I also say ‘sequel’ because of the way Mr. Kong seems to look at Larson, perhaps reminiscing of the moist cinematic nights he had shared with a blonde actress in the 1930s. Throw in a bunch of strategically placed CGI-created island creatures, and you have little more than a monotonous kiddie videogame.
Each time the camera cuts to any of these faces, they appear as if they were high school jocks feigning danger in their annual freshman-year stage play. The fear isn’t real, and it hasn’t been real ever since advanced computer graphics took over as the ‘soul’ of this genre. The creatures can be breathtaking, while the humans begin to resemble artificial vaudeville machines. A bunch of atmospheric set pieces – notably one that involves Kong’s ugly adversaries in a graveyard of bones – serve as visually extravagant distractions, determined to overcompensate for the clownish assortment of these character stereotypes.

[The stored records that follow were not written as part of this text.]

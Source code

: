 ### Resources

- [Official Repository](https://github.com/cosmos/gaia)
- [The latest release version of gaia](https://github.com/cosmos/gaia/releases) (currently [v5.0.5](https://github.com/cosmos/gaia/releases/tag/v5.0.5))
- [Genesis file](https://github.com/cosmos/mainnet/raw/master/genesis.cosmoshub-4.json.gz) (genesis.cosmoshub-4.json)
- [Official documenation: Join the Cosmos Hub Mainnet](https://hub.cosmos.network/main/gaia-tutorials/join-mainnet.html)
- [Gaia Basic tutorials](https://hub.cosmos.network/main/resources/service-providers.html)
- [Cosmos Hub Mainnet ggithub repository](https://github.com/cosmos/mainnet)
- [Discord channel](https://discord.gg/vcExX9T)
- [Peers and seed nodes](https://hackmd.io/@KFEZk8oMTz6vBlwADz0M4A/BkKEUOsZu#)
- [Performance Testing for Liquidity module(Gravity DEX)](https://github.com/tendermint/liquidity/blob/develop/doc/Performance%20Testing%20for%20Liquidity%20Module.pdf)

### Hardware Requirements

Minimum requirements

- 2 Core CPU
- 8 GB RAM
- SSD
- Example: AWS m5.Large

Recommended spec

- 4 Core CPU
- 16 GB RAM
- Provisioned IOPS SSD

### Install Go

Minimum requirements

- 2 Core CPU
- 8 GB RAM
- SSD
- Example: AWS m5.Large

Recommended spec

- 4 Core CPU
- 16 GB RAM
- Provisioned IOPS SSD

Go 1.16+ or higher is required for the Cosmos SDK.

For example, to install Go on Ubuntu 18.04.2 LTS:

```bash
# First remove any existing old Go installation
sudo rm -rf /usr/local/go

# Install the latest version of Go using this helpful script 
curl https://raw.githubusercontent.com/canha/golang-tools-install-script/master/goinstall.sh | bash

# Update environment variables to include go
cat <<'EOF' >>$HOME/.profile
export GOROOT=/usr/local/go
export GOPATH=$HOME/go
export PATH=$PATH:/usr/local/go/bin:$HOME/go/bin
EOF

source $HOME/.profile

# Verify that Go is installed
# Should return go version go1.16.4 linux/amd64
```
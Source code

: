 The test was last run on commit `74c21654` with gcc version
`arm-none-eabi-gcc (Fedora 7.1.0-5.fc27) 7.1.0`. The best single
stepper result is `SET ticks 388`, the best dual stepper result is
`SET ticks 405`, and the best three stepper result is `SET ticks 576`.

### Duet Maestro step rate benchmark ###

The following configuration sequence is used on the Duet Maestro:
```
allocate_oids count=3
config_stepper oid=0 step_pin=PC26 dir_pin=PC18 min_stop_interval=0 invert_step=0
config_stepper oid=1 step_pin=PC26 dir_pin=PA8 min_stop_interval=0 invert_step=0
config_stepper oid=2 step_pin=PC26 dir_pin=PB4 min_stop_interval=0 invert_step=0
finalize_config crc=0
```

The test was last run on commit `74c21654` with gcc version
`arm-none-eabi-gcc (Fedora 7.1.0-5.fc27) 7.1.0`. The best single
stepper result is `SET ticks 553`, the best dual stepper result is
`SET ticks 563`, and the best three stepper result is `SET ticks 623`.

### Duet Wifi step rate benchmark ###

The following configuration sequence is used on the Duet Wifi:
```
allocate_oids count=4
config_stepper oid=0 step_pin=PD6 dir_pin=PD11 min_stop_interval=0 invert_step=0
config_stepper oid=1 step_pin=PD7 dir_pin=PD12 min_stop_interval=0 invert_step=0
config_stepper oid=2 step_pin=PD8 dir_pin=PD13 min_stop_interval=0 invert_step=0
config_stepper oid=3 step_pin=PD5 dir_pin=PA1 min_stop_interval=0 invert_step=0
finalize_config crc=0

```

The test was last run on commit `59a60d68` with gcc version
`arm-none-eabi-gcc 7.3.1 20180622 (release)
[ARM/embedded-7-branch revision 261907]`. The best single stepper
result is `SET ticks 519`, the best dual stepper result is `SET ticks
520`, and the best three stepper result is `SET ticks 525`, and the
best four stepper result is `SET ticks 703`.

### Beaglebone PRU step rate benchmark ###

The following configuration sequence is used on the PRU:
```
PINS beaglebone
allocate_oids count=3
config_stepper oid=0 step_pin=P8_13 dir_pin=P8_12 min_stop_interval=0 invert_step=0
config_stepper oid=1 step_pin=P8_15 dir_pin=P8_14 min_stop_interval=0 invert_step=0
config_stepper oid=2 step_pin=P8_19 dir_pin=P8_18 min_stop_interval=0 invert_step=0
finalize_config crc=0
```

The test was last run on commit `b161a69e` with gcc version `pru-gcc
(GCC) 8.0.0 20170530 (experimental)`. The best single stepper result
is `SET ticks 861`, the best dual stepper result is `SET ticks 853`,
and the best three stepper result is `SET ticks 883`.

I never quite thought we’d be at a stage where, 12 years after Peter Jackson’s terrifically mounted King Kong, the sheer epic-ness of old-school monster movies is consistently compromised by the minds that imagined these secret worlds. It’s difficult to be impressed by spectacular action and warring behemoths anymore; a showdown with an evil-looking creature (which looks the result of a blindfolded CGI team merging random body parts together) bears the familiarity of two brawlers in a British pub after an ill-tempered Manchester derby game.
The heart of it all lies in its style, in its money-shots and mischievous transitions, instead of its stakes: it honestly didn’t matter who perished, including our hairy protagonist, because of the tired personality and futile geography of his enigmatic island.
This culture of making everything new a geeky homage to the past is perhaps a ruse to conceal the creative bankruptcy of this generation’s filmmakers
Not surprisingly, the director, Jordan Vogt-Roberts, much like contemporaries Colin Trevorrow (Jurassic World) and Gareth Edwards (Godzilla), debuted with a low-budget critically acclaimed indie, before being usurped by the ambition of captaining a moneyed studio franchise. Given this recent trend of young original filmmakers using their indie darlings as stepping-stones to ‘revolutionize’ an existing landscape, I don’t quite see this as a promotion.
As long as Kong, Godzilla (Kong v/s Godzilla slated for a 2020 release), modern dinosaurs and flying fish keep thriving on their derivative monopoly of scale, Marvel and DC will continue to bombard us with equally derivative ‘futuristic’ extended-universe zip-zap-zoom sagas. There will be diehard fans on both sides of the border, but deep inside even they will realize the overworked nostalgia of cheering for reruns again and again. Guillermo del Toro, are you listening?